Will the Wild Escape Theme Park at The Highlands ever become a reality?
Even though it's been nearly five years since the project's announcement, ground has yet to be broken on the proposed theme park. Ohio County officials remain hopeful the project will begin at some point this year, but said they are ready to move forward with other plans if Wild Escape doesn't happen.
Stewart noted there are some people who "pick on" the county for not having the theme park built, but that doesn't mean officials aren't still trying.
"Sometimes being in our position, you get a little frustrated. You're trying to bring the right things to the community and sometimes ... you feel like you get smacked over the head even for trying," he said. "When you're in here putting your neck on the line trying to get some things done ... it gets hard sometimes after you get kicked in the head for awhile.

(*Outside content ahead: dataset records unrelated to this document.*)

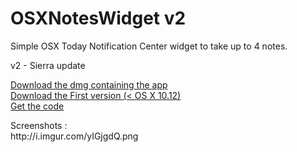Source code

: # OSXNotesWidget v2
<p>
  Simple OSX Today Notification Center widget to take up to 4 notes.

  v2 - Sierra update
</p>

<p>
  <a href="http://bit.ly/2fFbiXP">Download the dmg containing the app</a><br/>
  <a href="http://bit.ly/1nGYza2">Download the First version (< OS X 10.12)</a><br/>
  <a href="http://bit.ly/1OOkNO0">Get the code</a><br/>
</p>
<p>
  Screenshots :<br/>
  <a>http://i.imgur.com/yIGjgdQ.png</a><br/> 
</p>
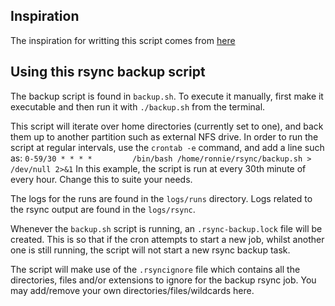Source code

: ## Inspiration
The inspiration for writting this script comes from [here](https://opensource.com/article/19/5/advanced-rsync)

## Using this rsync backup script

The backup script is found in `backup.sh`. To execute it manually, first make it executable and then run it with `./backup.sh` from the terminal.

This script will iterate over home directories (currently set to one), and back them up to another partition such as external NFS drive.
In order to run the script at regular intervals, use the `crontab -e` command, and add a line such as:
`0-59/30 * * * *         /bin/bash /home/ronnie/rsync/backup.sh > /dev/null 2>&1`
In this example, the script is run at every 30th minute of every hour. Change this to suite your needs.

The logs for the runs are found in the `logs/runs` directory.
Logs related to the rsync output are found in the `logs/rsync`.

Whenever the `backup.sh` script is running, an `.rsync-backup.lock` file will be created. This is so that if the cron attempts to start a new job, whilst another one is still running, the script will not start a new rsync backup task.

The script will make use of the `.rsyncignore` file which contains all the directories, files and/or extensions to ignore for the backup rsync job. You may add/remove your own directories/files/wildcards here.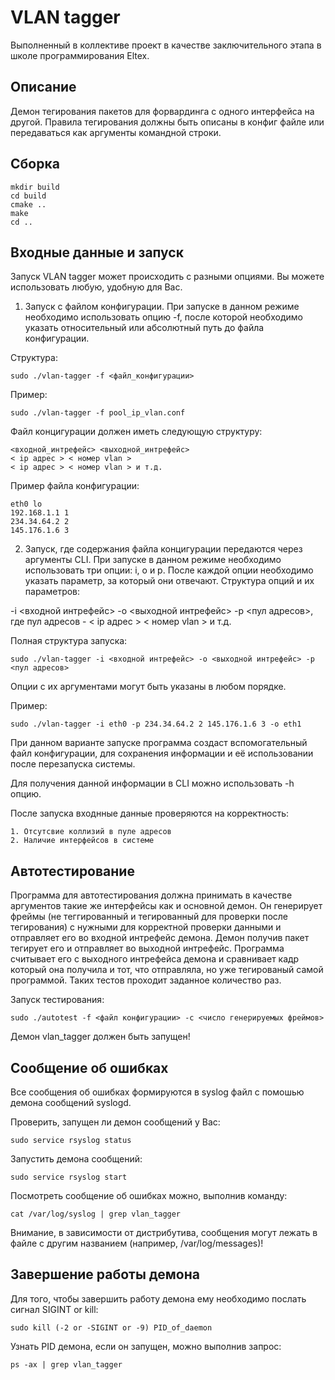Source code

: # VLAN tagger
Выполненный в коллективе проект в качестве заключительного этапа в школе программирования Eltex. 
## Описание
Демон тегирования пакетов для форвардинга с одного интерфейса
на другой. Правила тегирования должны быть описаны в конфиг файле или
передаваться как аргументы командной строки.
## Сборка

    mkdir build
    cd build
    cmake ..
    make
    cd ..

## Входные данные и запуск

Запуск VLAN tagger может происходить с разными опциями. Вы можете использовать любую, удобную для Вас.

1. Запуск с файлом конфигурации. При запуске в данном режиме необходимо использовать опцию -f, после которой необходимо указать относительный или абсолютный путь до файла конфигурации. 

Структура: 

    sudo ./vlan-tagger -f <файл_конфигурации>

Пример: 

    sudo ./vlan-tagger -f pool_ip_vlan.conf

Файл концигурации должен иметь следующую структуру:

    <входной_интрефейс> <выходной_интрефейс>
    < ip адрес > < номер vlan >
    < ip адрес > < номер vlan > и т.д.

Пример файла конфигурации: 

    eth0 lo
    192.168.1.1 1
    234.34.64.2 2
    145.176.1.6 3

2. Запуск, где содержания файла концигурации передаются через аргументы CLI. При запуске в данном режиме необходимо использовать три опции: i, o и p. После каждой опции необходимо указать параметр, за который они отвечают. Структура опций и их параметров:

-i <входной интрефейс>
-o <выходной интрефейс>
-p <пул адресов>, где пул адресов - < ip адрес > < номер vlan > и т.д.

Полная структура запуска: 

    sudo ./vlan-tagger -i <входной интрефейс> -o <выходной интрефейс> -p <пул адресов>

Опции с их аргументами могут быть указаны в любом порядке.

Пример:

    sudo ./vlan-tagger -i eth0 -p 234.34.64.2 2 145.176.1.6 3 -o eth1

При данном варианте запуске программа создаст вспомогательный файл конфигурации, для сохранения информации и её использовании после перезапуска системы.

Для получения данной информации в CLI можно использовать -h опцию. 

После запуска входнные данные проверяются на корректность:

    1. Отсутсвие коллизий в пуле адресов
    2. Наличие интерфейсов в системе

## Автотестирование

Программа для автотестирования должна принимать в качестве аргументов такие же интерфейсы как и основной демон. 
Он генерирует фреймы (не теггированный и тегированный для проверки после тегирования) с нужными для корректной проверки данными и отправляет его во входной интрефейс демона. Демон получив пакет тегирует его и отправляет во выходной интрефейс. Программа считывает его с выходного интрефейса демона и сравнивает кадр который она получила и тот, что отправляла, но уже тегированый самой программой. Таких тестов проходит заданное количество раз.

Запуск тестирования: 

    sudo ./autotest -f <файл конфигурации> -с <число генерируемых фреймов>

Демон vlan_tagger должен быть запущен!

## Сообщение об ошибках

Все сообщения об ошибках формируются в syslog файл с помошью демона сообщений syslogd.

Проверить, запущен ли демон сообщений у Вас:

    sudo service rsyslog status

Запустить демона сообщений:

    sudo service rsyslog start

Посмотреть сообщение об ошибках можно, выполнив команду:

    cat /var/log/syslog | grep vlan_tagger

Внимание, в зависимости от дистрибутива, сообщения могут лежать в файле с другим названием (например, /var/log/messages)!

## Завершение работы демона

Для того, чтобы завершить работу демона ему необходимо послать сигнал SIGINT or kill:

    sudo kill (-2 or -SIGINT or -9) PID_of_daemon

Узнать PID демона, если он запущен, можно выполнив запрос:

    ps -ax | grep vlan_tagger
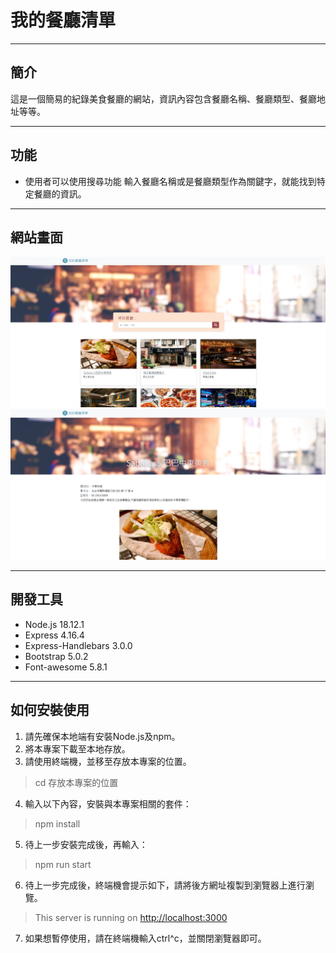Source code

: # 我的餐廳清單

---

## 簡介

這是一個簡易的紀錄美食餐廳的網站，資訊內容包含餐廳名稱、餐廳類型、餐廳地址等等。

---

## 功能

- 使用者可以使用搜尋功能
輸入餐廳名稱或是餐廳類型作為關鍵字，就能找到特定餐廳的資訊。

---

## 網站畫面

![網站畫面1](/restaurant1.png)
![網站畫面2](/restaurant2.png)

---

## 開發工具

- Node.js 18.12.1
- Express 4.16.4
- Express-Handlebars 3.0.0
- Bootstrap 5.0.2
- Font-awesome 5.8.1

---

## 如何安裝使用

1. 請先確保本地端有安裝Node.js及npm。
2. 將本專案下載至本地存放。
3. 請使用終端機，並移至存放本專案的位置。

> cd 存放本專案的位置

4. 輸入以下內容，安裝與本專案相關的套件：

> npm install

5. 待上一步安裝完成後，再輸入：

> npm run start

6. 待上一步完成後，終端機會提示如下，請將後方網址複製到瀏覽器上進行瀏覽。

> This server is running on <http://localhost:3000>

7. 如果想暫停使用，請在終端機輸入ctrl^c，並關閉瀏覽器即可。
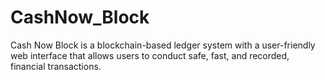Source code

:# CashNow_Block
Cash Now Block is a blockchain-based ledger system with a user-friendly web interface that allows users to conduct safe, fast, and recorded, financial transactions.
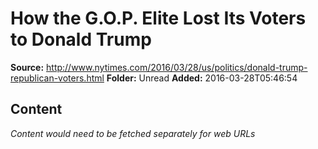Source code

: # How the G.O.P. Elite Lost Its Voters to Donald Trump

**Source:** http://www.nytimes.com/2016/03/28/us/politics/donald-trump-republican-voters.html
**Folder:** Unread
**Added:** 2016-03-28T05:46:54




## Content
*Content would need to be fetched separately for web URLs*
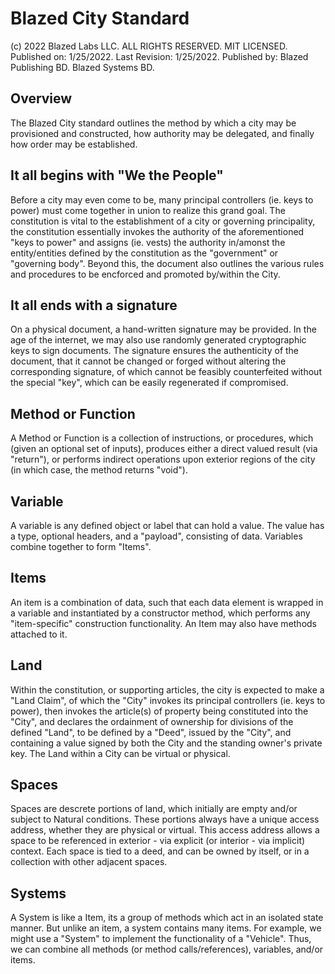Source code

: # Blazed City Standard
(c) 2022 Blazed Labs LLC. ALL RIGHTS RESERVED. MIT LICENSED.
Published on: 1/25/2022. Last Revision: 1/25/2022.
Published by: Blazed Publishing BD. Blazed Systems BD.

## Overview
The Blazed City standard outlines the method by which a city may be provisioned and constructed, how authority may be delegated, and finally how order may be established.

## It all begins with "We the People"
Before a city may even come to be, many principal controllers (ie. keys to power) must come together in union to realize this grand goal. The constitution is vital to the establishment of a city or governing principality, the constitution essentially invokes the authority of the aforementioned "keys to power" and assigns (ie. vests) the authority in/amonst the entity/entities defined by the constitution as the "government" or "governing body".
Beyond this, the document also outlines the various rules and procedures to be encforced and promoted by/within the City.

## It all ends with a signature
On a physical document, a hand-written signature may be provided. In the age of the internet, we may also use randomly generated cryptographic keys to sign documents. The signature ensures the authenticity of the document, that it cannot be changed or forged without altering the corresponding signature, of which cannot be feasibly counterfeited without the special "key", which can be easily regenerated if compromised.

## Method or Function
A Method or Function is a collection of instructions, or procedures, which (given an optional set of inputs), produces either a direct valued result (via "return"), or performs indirect operations upon exterior regions of the city (in which case, the method returns "void"). 

## Variable
A variable is any defined object or label that can hold a value. The value has a type, optional headers, and a "payload", consisting of data. Variables combine together to form "Items".

## Items
An item is a combination of data, such that each data element is wrapped in a variable and instantiated by a constructor method, which performs any "item-specific" construction functionality. An Item may also have methods attached to it.

## Land
Within the constitution, or supporting articles, the city is expected to make a "Land Claim", of which the "City" invokes its principal controllers (ie. keys to power), then invokes the article(s) of property being constituted into the "City", and declares the ordainment of ownership for divisions of the defined "Land", to be defined by a "Deed", issued by the "City", and containing a value signed by both the City and the standing owner's private key. The Land within a City can be virtual or physical.

## Spaces
Spaces are descrete portions of land, which initially are empty and/or subject to Natural conditions. These portions always have a unique access address, whether they are physical or virtual. This access address allows a space to be referenced in exterior - via explicit (or interior - via implicit) context. Each space is tied to a deed, and can be owned by itself, or in a collection with other adjacent spaces.

## Systems
A System is like a Item, its a group of methods which act in an isolated state manner. But unlike an item, a system contains many items. For example, we might use a "System" to implement the functionality of a "Vehicle". Thus, we can combine all methods (or method calls/references), variables, and/or items.
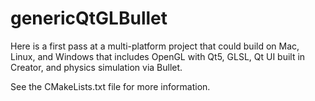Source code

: # genericQtGLBullet
Here is a first pass at a multi-platform project that could build on Mac, Linux, and Windows that includes OpenGL with Qt5, GLSL, Qt UI built in Creator, and physics simulation via Bullet.

See the CMakeLists.txt file for more information.
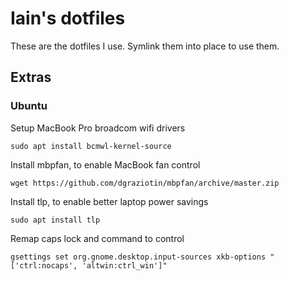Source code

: # Iain's dotfiles

These are the dotfiles I use. Symlink them into place to use them.

## Extras

### Ubuntu

Setup MacBook Pro broadcom wifi drivers

    sudo apt install bcmwl-kernel-source

Install mbpfan, to enable MacBook fan control

    wget https://github.com/dgraziotin/mbpfan/archive/master.zip

Install tlp, to enable better laptop power savings

    sudo apt install tlp

Remap caps lock and command to control

    gsettings set org.gnome.desktop.input-sources xkb-options "['ctrl:nocaps', 'altwin:ctrl_win']"
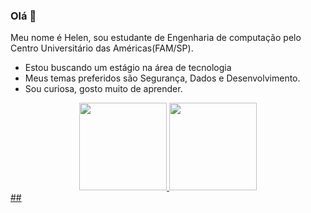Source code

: ### Olá 👋



Meu nome é Helen, sou estudante de Engenharia de computação pelo Centro Universitário das Américas(FAM/SP).

- Estou buscando um estágio na área de tecnologia
- Meus temas preferidos são Segurança, Dados e Desenvolvimento.
- Sou curiosa, gosto muito de aprender.

<!--
**Hely-A/Hely-A** is a ✨ _special_ ✨ repository because its `README.md` (this file) appears on your GitHub profile.

Here are some ideas to get you started:

- 🔭 I’m currently working on ...
- 🌱 I’m currently learning ...
- 👯 I’m looking to collaborate on ...
- 🤔 I’m looking for help with ...
- 💬 Ask me about ...
- 📫 How to reach me: ...
- 😄 Pronouns: ...
- ⚡ Fun fact: ...
-->



<div align="center"> <!-- 2 grafico que mostra os projetos, linguagens e etc-->
  <a href="https://github.com/Hely-A">
  <img height="140em" src="https://github-readme-stats.vercel.app/api?username=Hely-A&show_icons=true&theme=algolia&include_all_commits=true&count_private=true"/>
  <img height="140em" src="https://github-readme-stats.vercel.app/api/top-langs/?username=Hely-A&layout=compact&langs_count=7&theme=algolia"/>
  <!-- Verificar repositório (https://github.com/anuraghazra/github-readme-stats) para alterar temas e outras coisinhas-->
</div>
## <!-- 
1. Configurar cobrinha e ver mais ideias para o perfil
2. https://docs.pipz.com/central-de-ajuda/learning-center/guia-basico-de-markdown#open
-->
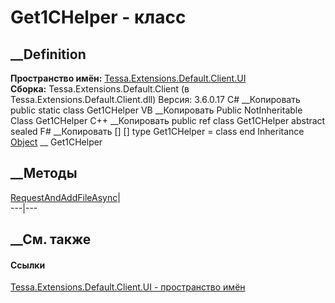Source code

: # Get1CHelper - класс
##  __Definition
 **Пространство имён:**
[Tessa.Extensions.Default.Client.UI](N_Tessa_Extensions_Default_Client_UI.htm)  
 **Сборка:** Tessa.Extensions.Default.Client (в
Tessa.Extensions.Default.Client.dll) Версия: 3.6.0.17
C# __Копировать
     public static class Get1CHelper
VB __Копировать
     Public NotInheritable Class Get1CHelper
C++ __Копировать
     public ref class Get1CHelper abstract sealed
F# __Копировать
     [<AbstractClassAttribute>]
    [<SealedAttribute>]
    type Get1CHelper = class end
Inheritance
    [Object](https://learn.microsoft.com/dotnet/api/system.object) __ Get1CHelper
##  __Методы
[RequestAndAddFileAsync](M_Tessa_Extensions_Default_Client_UI_Get1CHelper_RequestAndAddFileAsync.htm)|  
---|---  
## __См. также
#### Ссылки
[Tessa.Extensions.Default.Client.UI - пространство
имён](N_Tessa_Extensions_Default_Client_UI.htm)
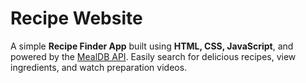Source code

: # Recipe Website

A simple **Recipe Finder App** built using **HTML, CSS, JavaScript**, and powered by the [MealDB API](https://www.themealdb.com/api.php). Easily search for delicious recipes, view ingredients, and watch preparation videos.
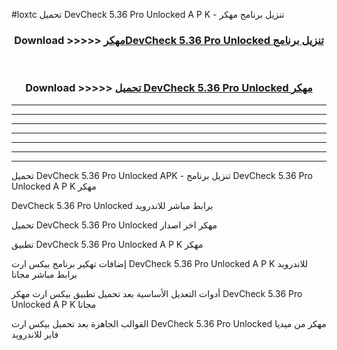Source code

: #loxtc تحميل DevCheck 5.36 Pro Unlocked  A P K - تنزيل برنامج مهكر



<div align="center">
<h3>Download >>>>> <a href="https://runaway1.web.app/?sq=DevCheck 5.36 Pro Unlocked ">مهكرDevCheck 5.36 Pro Unlocked  تنزيل برنامج</a></h3><br>

<h3>Download >>>>> <a href="https://runaway1.web.app/?sq=DevCheck 5.36 Pro Unlocked ">تحميل DevCheck 5.36 Pro Unlocked  مهكر</a></h3>
</div>


----------------------------------------------------------

----------------------------------------------------------

----------------------------------------------------------

----------------------------------------------------------

----------------------------------------------------------

----------------------------------------------------------

----------------------------------------------------------

تحميل DevCheck 5.36 Pro Unlocked  APK - تنزيل برنامج DevCheck 5.36 Pro Unlocked  A P K مهكر

DevCheck 5.36 Pro Unlocked  برابط مباشر للاندرويد

تحميل DevCheck 5.36 Pro Unlocked  مهكر اخر اصدار

تطبيق DevCheck 5.36 Pro Unlocked  A P K مهكر

إضافات تهكير برنامج بيكس ارت DevCheck 5.36 Pro Unlocked  A P K للاندرويد برابط مباشر مجانا

أدوات التعديل الأساسية بعد تحميل تطبيق بيكس ارت مهكر DevCheck 5.36 Pro Unlocked  A P K مجانا

القوالب الجاهزة بعد تحميل بيكس ارت DevCheck 5.36 Pro Unlocked  مهكر من ميديا فاير للاندرويد



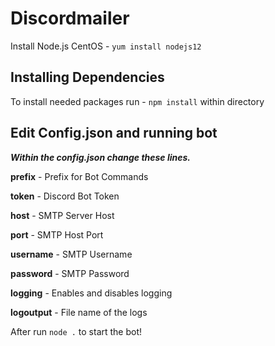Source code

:# Discordmailer

Install Node.js
CentOS - `yum install nodejs12`

## Installing Dependencies 
 
To install needed packages run - `npm install`  within directory

## Edit Config.json and running bot
***Within the config.json change these lines.*** 

**prefix** - Prefix for Bot Commands

**token**  - Discord Bot Token 

**host** - SMTP Server Host 

**port** - SMTP Host Port

**username** - SMTP Username

**password** - SMTP Password 

**logging** - Enables and disables logging

**logoutput** - File name of the logs

After run `node .` to start the bot!

 
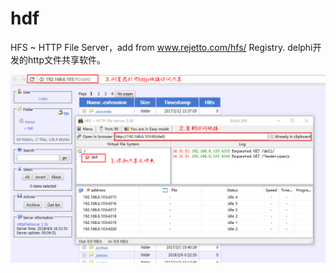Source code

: # hdf

HFS ~ HTTP File Server，add from 
 www.rejetto.com/hfs/ Registry.
delphi开发的http文件共享软件。

![图片预览](img/BaiduHi_2018-4-6_16-33-41.png)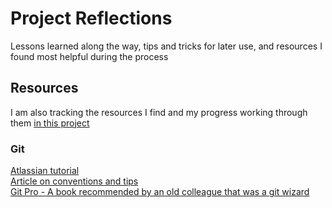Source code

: # Project Reflections

Lessons learned along the way, tips and tricks for later use, and resources I found most helpful during the process

## Resources

I am also tracking the resources I find and my progress working through them [in this project](https://github.com/efie45/nextflick/projects/2)

### Git  

[Atlassian tutorial](https://www.atlassian.com/git/tutorials)  
[Article on conventions and tips](https://victoria.dev/blog/git-commit-practices-your-future-self-will-thank-you-for/)  
[Git Pro - A book recommended by an old colleague that was a git wizard](https://git-scm.com/book/en/v2)  
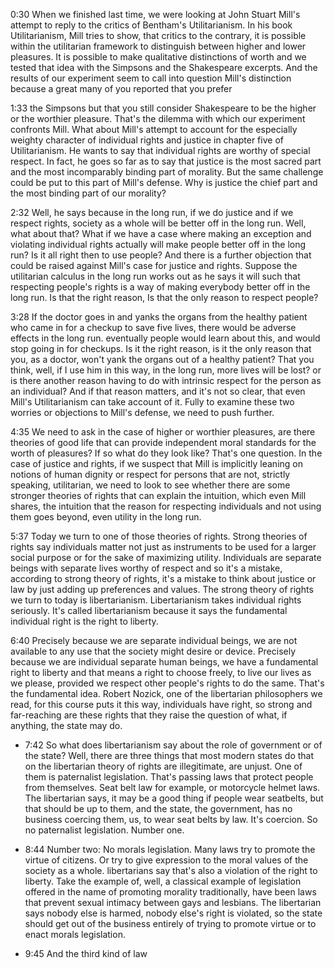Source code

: 0:30
When we finished last time,
we were looking at John Stuart Mill's
attempt to reply to the critics of Bentham's Utilitarianism.
In his book Utilitarianism, Mill tries to show, that critics
to the contrary, it is possible within the utilitarian framework
to distinguish between higher and lower pleasures.
It is possible to make qualitative distinctions of worth and we tested
that idea with the Simpsons and the Shakespeare excerpts.
And the results of our experiment seem to call into question
Mill's distinction because a great many of you reported that you prefer

1:33
the Simpsons but that you still consider Shakespeare to be
the higher or the worthier pleasure.
That's the dilemma with which our experiment confronts Mill.
What about Mill's attempt to account for the especially weighty character
of individual rights and justice in chapter five of Utilitarianism.
He wants to say that individual rights are worthy of special respect.
In fact, he goes so far as to say that justice is
the most sacred part and the most incomparably binding part
of morality.
But the same challenge could be put to this part of Mill's defense.
Why is justice the chief part and the most binding part of our morality?

2:32
Well, he says because in the long run,
if we do justice and if we respect rights,
society as a whole will be better off in the long run.
Well, what about that?
What if we have a case where making an exception and
violating individual rights actually will make people better off
in the long run?
Is it all right then to use people?
And there is a further objection that could be raised
against Mill's case for justice and rights.
Suppose the utilitarian calculus in the long run
works out as he says it will such that respecting people's rights
is a way of making everybody better off in the long run.
Is that the right reason,
Is that the only reason to respect people?

3:28
If the doctor goes in and yanks the organs from
the healthy patient who came in for a checkup
to save five lives,
there would be adverse effects in the long run.
eventually people would learn about this, and would stop going in for checkups.
Is it the right reason, is it the only reason that you, as a doctor, won't yank
the organs out of a healthy patient? That you think, well, if I use him in this
way, in the long run, more lives will be lost? or is there another reason having
to do with intrinsic respect for the person as an individual? And if that reason
matters, and it's not so clear, that even Mill's Utilitarianism can take account
of it. Fully to examine these two worries or objections to Mill's defense, we need
to push further.

4:35
We need to ask in the case of higher or worthier pleasures, are there theories
of good life that can provide independent moral standards for the worth of
pleasures? If so what do they look like? That's one question.
In the case of justice and rights, if we suspect that Mill is implicitly leaning
on notions of human dignity or respect for persons that are not, strictly speaking,
utilitarian, we need to look to see whether there are some stronger theories of
rights that can explain the intuition, which even Mill shares, the intuition that
the reason for respecting individuals and not using them goes beyond,
even utility in the long run.

5:37
Today we turn to one of those theories of rights. Strong theories of rights say
individuals matter not just as instruments to be used for a larger social purpose
or for the sake of maximizing utility. Individuals are separate beings with separate
lives worthy of respect and so it's a mistake, according to strong theory of rights,
it's a mistake to think about justice or law by just adding up preferences and values.
The strong theory of rights we turn to today is libertarianism.
Libertarianism takes individual rights seriously. It's called libertarianism because
it says the fundamental individual right is the right to liberty.

6:40
Precisely
because we are separate individual beings, we are not available to any use that
the society might desire or device. Precisely because we are individual separate
human beings, we have a fundamental right to liberty and that means a right to
choose freely, to live our lives as we please, provided we respect other people's
rights to do the same. That's the fundamental idea. Robert Nozick, one of the
libertarian philosophers we read, for this course puts it this way, individuals
have right, so strong and far-reaching are these rights that they raise the question
of what, if anything, the state may do.

* 7:42 So what does libertarianism say about the role of government or of the state?
  Well, there are three things that most modern states do that on the libertarian
  theory of rights are illegitimate, are unjust. One of them is paternalist legislation.
  That's passing laws that protect people from themselves. Seat belt law for example,
  or motorcycle helmet laws. The libertarian says, it may be a good thing if people
  wear seatbelts, but that should be up to them, and the state, the government, has
  no business coercing them, us, to wear seat belts by law. It's coercion. So no paternalist
  legislation. Number one.

* 8:44 Number two: No morals legislation. Many laws try to promote the virtue of
  citizens. Or try to give expression to the moral values of the society as a whole.
  libertarians say that's also a violation of the right to liberty. Take the example
  of, well, a classical example of legislation offered in the name of promoting
  morality traditionally, have been laws that prevent sexual intimacy between gays
  and lesbians. The libertarian says nobody else is harmed, nobody else's right
  is violated, so the state should get out of the business entirely of trying to
  promote virtue or to enact morals legislation.

* 9:45 And the third kind of law
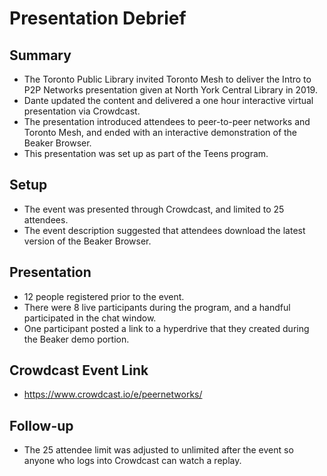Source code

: # Presentation Debrief

## Summary

- The Toronto Public Library invited Toronto Mesh to deliver the Intro to P2P Networks presentation given at North York Central Library in 2019.
- Dante updated the content and delivered a one hour interactive virtual presentation via Crowdcast.
- The presentation introduced attendees to peer-to-peer networks and Toronto Mesh, and ended with an interactive demonstration of the Beaker Browser.
- This presentation was set up as part of the Teens program.

## Setup

- The event was presented through Crowdcast, and limited to 25 attendees.
- The event description suggested that attendees download the latest version of the Beaker Browser.

## Presentation

- 12 people registered prior to the event.
- There were 8 live participants during the program, and a handful participated in the chat window.
- One participant posted a link to a hyperdrive that they created during the Beaker demo portion.

## Crowdcast Event Link

- https://www.crowdcast.io/e/peernetworks/

## Follow-up

- The 25 attendee limit was adjusted to unlimited after the event so anyone who logs into Crowdcast can watch a replay.
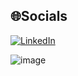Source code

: 
## 🌐Socials
[![LinkedIn](https://img.shields.io/badge/LinkedIn-%230077B5.svg?logo=linkedin&logoColor=white)](https://www.linkedin.com/in/tlamabc/) 





![image](https://github.com/user-attachments/assets/06a88834-d274-48fc-86dc-83e401702ea9)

"We'll keep trying if somehow (Wild Escape) doesn't work out. Who knows what that might be - it might be portions of it or something completely different."
In 2006, county officials and Minard announced their plan to build the park. After waiting to get related environmental permits approved, it would appear nothing was stopping the project from getting started.
But then the economy tanked. And Stewart said the souring of the economy not only slowed the pace of development at The Highlands in general, but also slowed the county's willingness to start work on the theme park.
"The economy since the fall of 2008; when the stock market fell; massive changes in the banking industry; some national retail tenants closing - a lot of those factors brought progress we had up until that point to a slowdown. We've still had good tenant activity, but things aren't happening at the same pace they had prior to 2008," Stewart said.
County officials did not want to build the theme park and then have it falter because of the recession, he said.
"It's something we hope to see happen this year. We're working out the details on that. We're still in discussion with those folks. ... We don't want to force it. We want it to be successful," Stewart said.